Segment Start: Entries shown
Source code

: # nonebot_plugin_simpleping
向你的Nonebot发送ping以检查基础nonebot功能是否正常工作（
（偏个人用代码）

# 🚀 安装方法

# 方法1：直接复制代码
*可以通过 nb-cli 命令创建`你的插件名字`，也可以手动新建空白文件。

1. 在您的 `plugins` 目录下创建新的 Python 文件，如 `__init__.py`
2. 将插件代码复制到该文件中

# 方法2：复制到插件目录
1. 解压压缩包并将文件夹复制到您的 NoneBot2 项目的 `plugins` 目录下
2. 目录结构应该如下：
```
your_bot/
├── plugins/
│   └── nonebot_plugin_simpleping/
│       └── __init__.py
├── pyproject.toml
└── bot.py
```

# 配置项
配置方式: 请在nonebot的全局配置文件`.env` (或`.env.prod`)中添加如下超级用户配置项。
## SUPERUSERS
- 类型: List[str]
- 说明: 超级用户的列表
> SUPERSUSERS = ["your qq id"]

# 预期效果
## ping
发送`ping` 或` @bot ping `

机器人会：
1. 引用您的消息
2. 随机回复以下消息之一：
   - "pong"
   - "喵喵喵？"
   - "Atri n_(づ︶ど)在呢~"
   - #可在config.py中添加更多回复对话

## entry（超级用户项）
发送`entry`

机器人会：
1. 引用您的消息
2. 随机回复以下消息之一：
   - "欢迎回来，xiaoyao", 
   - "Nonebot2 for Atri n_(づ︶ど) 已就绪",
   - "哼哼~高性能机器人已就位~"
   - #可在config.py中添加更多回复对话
Segment End: Entries shown
Problem statement: In the records above, locate the lines holding the word "plugins". Copy each of them.

Output for this exercise:
1. 在您的 `plugins` 目录下创建新的 Python 文件，如 `__init__.py`
1. 解压压缩包并将文件夹复制到您的 NoneBot2 项目的 `plugins` 目录下
├── plugins/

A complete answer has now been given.